→ **WORK INSTRUCTION**
If a line of the data below holds the word "positioned", list it.

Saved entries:
+===+

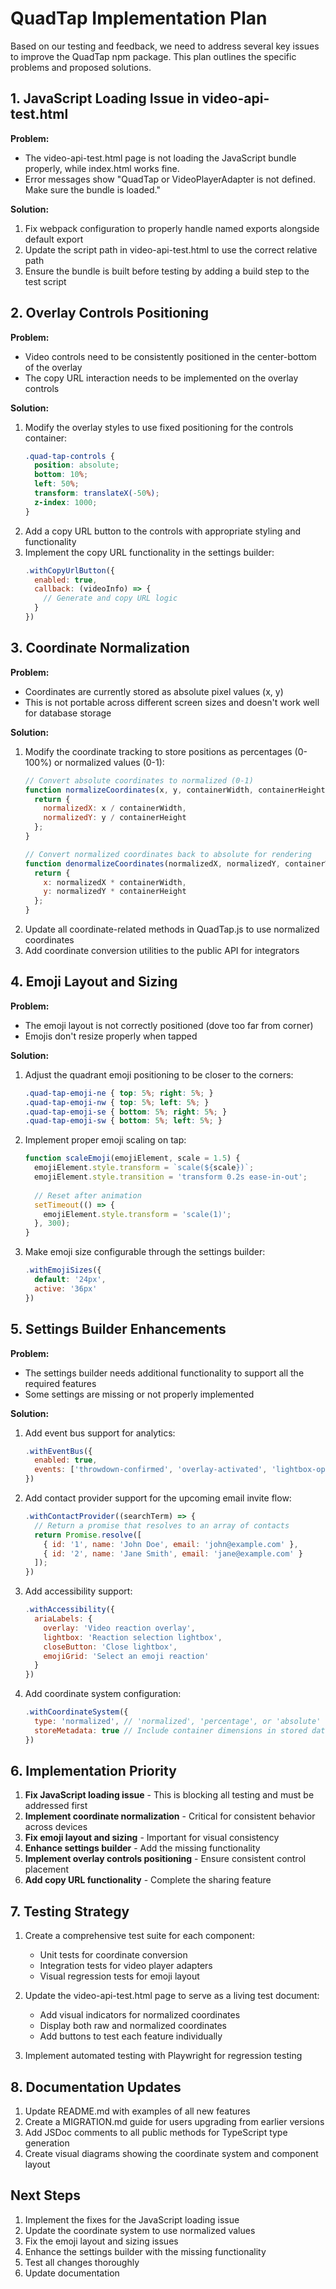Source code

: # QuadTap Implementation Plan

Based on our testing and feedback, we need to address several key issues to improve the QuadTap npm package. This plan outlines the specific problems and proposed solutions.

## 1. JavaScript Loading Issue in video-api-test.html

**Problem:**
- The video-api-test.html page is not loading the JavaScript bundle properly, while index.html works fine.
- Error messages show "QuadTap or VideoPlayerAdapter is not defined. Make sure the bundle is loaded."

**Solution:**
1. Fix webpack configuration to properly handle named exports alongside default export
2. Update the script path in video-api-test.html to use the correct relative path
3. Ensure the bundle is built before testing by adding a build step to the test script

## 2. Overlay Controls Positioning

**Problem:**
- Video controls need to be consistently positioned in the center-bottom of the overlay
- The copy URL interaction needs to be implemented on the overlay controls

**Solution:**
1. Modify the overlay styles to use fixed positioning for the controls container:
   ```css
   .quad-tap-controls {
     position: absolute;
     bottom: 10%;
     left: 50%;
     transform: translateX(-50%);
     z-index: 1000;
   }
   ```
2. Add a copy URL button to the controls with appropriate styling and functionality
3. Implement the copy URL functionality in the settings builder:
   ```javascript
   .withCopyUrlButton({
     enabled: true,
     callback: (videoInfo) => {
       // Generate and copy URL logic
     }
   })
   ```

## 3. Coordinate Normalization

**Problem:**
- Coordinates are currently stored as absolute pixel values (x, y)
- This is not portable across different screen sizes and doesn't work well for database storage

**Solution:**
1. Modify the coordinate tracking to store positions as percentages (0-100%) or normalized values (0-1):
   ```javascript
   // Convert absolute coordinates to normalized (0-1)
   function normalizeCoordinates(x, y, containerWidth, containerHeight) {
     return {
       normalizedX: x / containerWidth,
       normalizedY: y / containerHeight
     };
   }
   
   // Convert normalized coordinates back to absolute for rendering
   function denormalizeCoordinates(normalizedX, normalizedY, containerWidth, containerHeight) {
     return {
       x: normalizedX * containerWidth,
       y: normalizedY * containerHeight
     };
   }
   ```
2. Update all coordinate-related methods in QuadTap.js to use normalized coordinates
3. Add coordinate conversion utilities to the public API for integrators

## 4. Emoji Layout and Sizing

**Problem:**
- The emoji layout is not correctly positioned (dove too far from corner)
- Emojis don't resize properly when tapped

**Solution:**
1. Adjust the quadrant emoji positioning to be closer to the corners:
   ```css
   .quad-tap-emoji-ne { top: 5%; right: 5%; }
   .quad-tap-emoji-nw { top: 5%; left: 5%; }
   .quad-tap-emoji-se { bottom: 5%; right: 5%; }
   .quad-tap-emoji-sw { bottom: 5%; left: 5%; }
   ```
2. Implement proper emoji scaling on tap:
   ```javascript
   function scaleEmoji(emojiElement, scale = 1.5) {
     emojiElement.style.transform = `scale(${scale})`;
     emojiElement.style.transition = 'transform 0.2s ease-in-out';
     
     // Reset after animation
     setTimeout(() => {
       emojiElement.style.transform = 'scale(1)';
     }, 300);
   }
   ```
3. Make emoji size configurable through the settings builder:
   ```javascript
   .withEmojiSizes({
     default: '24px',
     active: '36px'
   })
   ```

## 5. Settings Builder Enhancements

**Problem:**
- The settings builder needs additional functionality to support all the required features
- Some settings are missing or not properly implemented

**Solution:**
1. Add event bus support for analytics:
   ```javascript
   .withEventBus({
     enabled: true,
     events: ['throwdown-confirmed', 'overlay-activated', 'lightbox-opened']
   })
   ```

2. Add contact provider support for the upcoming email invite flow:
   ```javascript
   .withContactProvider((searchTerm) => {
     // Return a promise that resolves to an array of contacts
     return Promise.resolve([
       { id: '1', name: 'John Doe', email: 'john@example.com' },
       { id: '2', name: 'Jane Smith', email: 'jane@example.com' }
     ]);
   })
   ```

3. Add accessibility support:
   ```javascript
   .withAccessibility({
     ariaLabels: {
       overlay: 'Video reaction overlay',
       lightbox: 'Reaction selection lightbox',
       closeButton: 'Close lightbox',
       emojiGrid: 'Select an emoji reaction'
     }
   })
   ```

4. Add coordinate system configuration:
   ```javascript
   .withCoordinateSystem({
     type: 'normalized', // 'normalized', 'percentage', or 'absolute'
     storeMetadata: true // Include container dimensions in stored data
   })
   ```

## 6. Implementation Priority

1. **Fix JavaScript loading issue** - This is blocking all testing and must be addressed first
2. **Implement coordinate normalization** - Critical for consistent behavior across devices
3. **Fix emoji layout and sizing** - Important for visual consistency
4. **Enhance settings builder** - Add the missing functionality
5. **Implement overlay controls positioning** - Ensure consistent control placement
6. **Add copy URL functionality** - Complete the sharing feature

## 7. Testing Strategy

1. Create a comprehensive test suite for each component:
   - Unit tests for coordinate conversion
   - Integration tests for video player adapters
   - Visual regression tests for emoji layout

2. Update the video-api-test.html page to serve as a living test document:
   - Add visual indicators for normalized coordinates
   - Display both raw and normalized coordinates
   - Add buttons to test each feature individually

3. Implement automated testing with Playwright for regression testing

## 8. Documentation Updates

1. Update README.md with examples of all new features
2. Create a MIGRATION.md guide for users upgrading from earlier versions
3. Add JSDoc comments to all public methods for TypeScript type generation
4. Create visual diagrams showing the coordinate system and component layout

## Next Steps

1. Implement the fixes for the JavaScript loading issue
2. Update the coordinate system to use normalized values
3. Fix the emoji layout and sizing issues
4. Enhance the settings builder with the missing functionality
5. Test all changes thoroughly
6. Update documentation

+===+

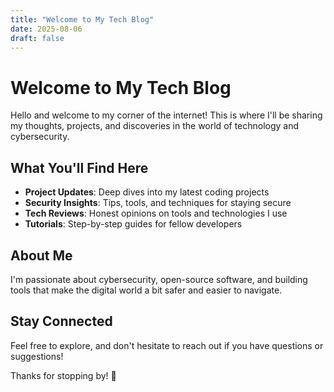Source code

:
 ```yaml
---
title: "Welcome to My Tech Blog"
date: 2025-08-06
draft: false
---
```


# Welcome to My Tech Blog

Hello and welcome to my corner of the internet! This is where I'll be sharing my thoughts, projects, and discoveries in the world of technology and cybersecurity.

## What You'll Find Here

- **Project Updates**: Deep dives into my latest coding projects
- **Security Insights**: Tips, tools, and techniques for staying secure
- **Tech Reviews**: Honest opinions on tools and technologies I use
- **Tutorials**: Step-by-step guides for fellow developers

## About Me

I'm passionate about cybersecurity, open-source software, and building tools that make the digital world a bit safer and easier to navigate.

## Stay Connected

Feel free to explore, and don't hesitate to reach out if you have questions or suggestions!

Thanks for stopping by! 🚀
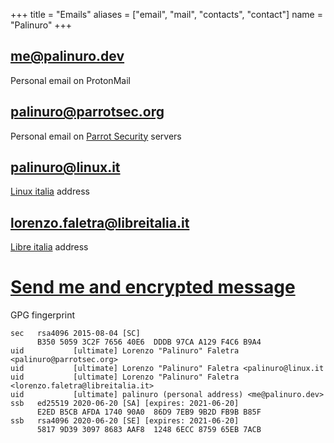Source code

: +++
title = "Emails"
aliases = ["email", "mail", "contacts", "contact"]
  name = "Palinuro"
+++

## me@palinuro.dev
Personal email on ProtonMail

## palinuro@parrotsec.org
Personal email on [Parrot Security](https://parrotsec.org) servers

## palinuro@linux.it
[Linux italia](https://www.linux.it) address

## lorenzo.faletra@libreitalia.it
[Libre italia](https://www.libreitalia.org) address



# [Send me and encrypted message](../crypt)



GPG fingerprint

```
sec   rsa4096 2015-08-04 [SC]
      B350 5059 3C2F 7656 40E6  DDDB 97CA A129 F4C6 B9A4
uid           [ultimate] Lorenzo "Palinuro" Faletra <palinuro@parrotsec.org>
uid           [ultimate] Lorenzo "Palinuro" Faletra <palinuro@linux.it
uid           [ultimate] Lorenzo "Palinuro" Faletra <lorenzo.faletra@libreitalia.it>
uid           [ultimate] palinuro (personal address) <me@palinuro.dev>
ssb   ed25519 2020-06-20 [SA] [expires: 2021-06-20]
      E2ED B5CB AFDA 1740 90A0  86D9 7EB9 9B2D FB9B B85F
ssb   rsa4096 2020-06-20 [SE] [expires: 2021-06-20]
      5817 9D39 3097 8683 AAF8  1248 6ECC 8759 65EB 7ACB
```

+===+

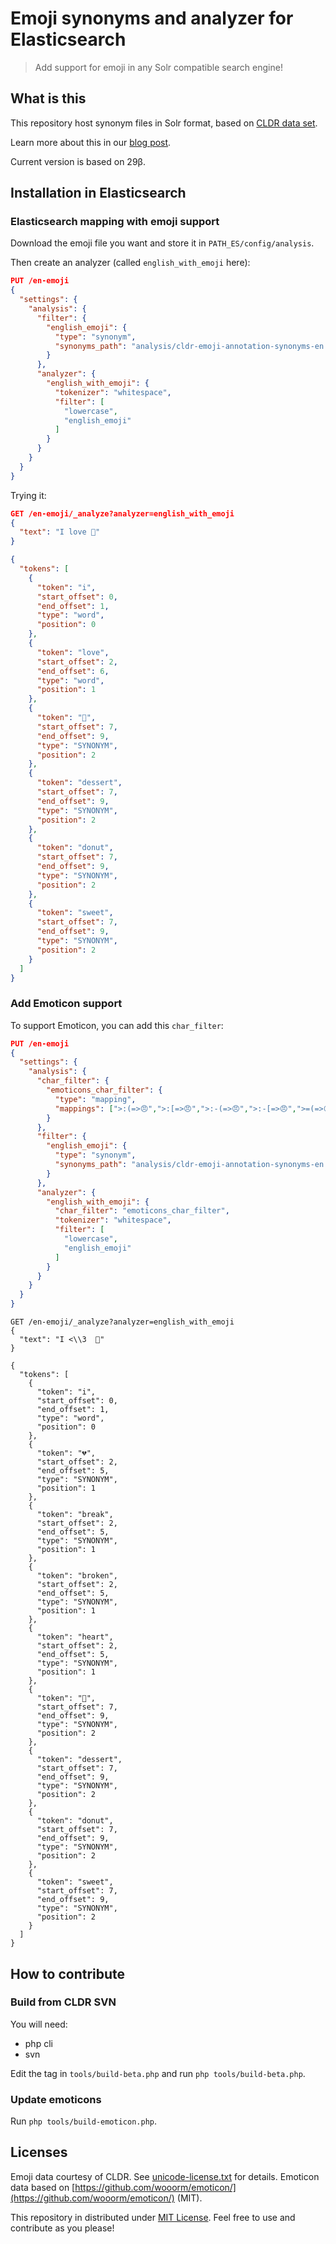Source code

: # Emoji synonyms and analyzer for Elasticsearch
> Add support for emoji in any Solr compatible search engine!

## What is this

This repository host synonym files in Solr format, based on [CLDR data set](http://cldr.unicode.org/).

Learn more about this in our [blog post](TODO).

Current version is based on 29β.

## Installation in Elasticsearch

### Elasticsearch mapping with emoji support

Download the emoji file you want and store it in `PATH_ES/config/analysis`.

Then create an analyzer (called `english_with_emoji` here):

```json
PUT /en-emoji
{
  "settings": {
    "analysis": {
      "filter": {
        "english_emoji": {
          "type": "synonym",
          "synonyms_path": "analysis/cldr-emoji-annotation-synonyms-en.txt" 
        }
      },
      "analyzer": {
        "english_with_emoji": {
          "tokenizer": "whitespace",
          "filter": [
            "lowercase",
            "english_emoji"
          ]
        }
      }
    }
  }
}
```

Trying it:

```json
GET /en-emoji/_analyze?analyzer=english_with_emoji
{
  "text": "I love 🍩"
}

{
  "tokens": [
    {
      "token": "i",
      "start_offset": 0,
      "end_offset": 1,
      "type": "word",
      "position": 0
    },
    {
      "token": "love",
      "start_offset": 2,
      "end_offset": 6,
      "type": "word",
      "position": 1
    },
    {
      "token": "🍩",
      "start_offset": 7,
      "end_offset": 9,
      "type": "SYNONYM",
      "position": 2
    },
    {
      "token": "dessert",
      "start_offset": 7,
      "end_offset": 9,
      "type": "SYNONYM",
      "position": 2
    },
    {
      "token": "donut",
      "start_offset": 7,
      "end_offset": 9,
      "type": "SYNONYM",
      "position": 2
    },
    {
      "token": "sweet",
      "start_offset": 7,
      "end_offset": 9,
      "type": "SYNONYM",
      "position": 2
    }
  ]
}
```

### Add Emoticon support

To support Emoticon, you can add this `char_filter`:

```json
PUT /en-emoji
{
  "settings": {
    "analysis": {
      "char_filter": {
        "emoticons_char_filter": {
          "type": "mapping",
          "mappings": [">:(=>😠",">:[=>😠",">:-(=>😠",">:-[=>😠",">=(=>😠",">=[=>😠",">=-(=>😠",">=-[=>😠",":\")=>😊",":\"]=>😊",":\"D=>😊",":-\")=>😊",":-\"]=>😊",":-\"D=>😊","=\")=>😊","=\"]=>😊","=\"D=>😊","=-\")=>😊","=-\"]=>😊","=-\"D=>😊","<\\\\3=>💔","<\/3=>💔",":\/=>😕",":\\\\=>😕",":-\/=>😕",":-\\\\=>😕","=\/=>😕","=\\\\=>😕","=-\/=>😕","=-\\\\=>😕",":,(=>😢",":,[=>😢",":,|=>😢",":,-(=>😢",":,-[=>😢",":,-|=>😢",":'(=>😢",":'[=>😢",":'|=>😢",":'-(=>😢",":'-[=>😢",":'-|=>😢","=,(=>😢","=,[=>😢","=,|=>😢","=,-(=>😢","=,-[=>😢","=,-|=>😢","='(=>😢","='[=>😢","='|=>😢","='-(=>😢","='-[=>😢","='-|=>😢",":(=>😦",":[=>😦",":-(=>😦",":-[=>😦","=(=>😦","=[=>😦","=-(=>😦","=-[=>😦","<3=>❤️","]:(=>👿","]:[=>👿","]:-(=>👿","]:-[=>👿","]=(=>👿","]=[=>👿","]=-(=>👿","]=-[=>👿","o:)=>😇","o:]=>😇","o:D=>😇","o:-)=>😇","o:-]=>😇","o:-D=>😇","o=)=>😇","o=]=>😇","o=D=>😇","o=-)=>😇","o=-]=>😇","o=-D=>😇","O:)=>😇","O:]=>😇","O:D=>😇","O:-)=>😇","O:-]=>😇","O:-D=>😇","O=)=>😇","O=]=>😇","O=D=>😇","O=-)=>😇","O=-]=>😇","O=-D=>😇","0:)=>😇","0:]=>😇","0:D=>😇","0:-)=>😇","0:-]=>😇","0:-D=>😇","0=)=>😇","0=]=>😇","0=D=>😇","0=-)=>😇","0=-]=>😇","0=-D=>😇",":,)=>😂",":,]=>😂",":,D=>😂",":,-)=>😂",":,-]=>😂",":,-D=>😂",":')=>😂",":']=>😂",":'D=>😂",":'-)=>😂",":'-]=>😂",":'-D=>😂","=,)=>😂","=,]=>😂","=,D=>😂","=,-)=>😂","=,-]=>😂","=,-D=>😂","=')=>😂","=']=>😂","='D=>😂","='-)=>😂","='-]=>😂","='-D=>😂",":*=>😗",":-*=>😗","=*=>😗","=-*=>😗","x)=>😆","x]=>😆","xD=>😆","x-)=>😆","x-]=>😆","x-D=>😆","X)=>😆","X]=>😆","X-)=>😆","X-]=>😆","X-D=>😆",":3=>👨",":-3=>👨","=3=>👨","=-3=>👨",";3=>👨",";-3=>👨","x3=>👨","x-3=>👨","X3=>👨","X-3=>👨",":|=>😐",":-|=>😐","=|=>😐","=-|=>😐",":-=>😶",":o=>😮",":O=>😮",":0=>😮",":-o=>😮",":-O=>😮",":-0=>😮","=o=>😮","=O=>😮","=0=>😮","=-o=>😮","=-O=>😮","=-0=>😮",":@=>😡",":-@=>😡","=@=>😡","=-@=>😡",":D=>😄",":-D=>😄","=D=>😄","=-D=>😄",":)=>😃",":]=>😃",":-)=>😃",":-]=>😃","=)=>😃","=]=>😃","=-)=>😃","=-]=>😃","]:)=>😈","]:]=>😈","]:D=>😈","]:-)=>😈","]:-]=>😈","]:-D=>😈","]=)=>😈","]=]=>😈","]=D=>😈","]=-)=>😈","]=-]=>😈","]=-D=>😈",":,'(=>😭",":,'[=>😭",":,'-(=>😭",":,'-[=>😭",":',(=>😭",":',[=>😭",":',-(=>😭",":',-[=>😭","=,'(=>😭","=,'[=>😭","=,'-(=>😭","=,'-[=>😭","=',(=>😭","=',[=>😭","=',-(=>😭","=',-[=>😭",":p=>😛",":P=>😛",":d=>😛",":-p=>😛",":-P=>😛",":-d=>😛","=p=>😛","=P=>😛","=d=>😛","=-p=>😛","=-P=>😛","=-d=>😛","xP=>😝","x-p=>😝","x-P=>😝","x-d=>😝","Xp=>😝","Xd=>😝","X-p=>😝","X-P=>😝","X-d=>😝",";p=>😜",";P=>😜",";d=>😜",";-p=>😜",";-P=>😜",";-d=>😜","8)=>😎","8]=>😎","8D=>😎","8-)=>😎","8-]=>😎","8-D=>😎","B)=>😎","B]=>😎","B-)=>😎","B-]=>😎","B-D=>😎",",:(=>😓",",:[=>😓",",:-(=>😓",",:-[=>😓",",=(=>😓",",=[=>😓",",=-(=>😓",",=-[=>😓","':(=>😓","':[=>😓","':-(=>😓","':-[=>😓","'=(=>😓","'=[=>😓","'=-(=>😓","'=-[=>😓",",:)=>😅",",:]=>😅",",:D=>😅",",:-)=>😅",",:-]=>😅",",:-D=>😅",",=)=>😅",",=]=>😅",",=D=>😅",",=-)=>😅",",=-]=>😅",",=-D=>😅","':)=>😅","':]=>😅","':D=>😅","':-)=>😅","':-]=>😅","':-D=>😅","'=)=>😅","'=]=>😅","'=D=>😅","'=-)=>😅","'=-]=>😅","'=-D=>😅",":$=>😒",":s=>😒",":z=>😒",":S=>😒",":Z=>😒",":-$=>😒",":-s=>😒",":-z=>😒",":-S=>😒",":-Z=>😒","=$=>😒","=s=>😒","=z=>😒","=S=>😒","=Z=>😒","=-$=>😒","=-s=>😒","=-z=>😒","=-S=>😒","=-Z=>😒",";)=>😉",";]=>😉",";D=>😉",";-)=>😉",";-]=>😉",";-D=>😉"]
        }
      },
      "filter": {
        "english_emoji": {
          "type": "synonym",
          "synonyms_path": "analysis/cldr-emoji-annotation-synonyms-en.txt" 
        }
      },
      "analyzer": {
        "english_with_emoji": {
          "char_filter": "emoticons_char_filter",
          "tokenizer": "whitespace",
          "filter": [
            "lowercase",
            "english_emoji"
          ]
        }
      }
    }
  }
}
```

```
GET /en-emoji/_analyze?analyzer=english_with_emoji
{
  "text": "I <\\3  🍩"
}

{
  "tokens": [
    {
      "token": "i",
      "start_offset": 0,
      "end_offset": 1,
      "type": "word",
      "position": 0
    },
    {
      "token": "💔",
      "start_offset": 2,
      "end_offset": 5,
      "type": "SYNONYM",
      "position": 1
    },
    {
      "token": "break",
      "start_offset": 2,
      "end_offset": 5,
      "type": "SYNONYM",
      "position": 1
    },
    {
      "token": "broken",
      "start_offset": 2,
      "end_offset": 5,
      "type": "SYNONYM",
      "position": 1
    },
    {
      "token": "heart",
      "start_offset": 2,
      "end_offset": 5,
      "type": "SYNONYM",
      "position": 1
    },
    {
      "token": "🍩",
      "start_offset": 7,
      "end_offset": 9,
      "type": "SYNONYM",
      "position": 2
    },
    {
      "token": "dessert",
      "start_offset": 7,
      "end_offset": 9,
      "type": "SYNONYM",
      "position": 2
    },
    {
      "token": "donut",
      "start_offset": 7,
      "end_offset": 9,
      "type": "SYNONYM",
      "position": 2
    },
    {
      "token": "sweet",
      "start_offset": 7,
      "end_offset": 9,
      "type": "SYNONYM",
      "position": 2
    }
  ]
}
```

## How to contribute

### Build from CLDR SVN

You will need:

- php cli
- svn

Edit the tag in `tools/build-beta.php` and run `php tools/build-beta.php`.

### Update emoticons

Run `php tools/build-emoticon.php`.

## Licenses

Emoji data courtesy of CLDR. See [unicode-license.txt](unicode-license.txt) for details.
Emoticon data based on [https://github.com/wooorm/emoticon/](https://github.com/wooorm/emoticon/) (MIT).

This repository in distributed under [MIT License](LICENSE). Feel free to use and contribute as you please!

+===+

→ **OUTPUT BELOW**
- Video controls need to be consistently positioned in the center-bottom of the overlay
- The emoji layout is not correctly positioned (dove too far from corner)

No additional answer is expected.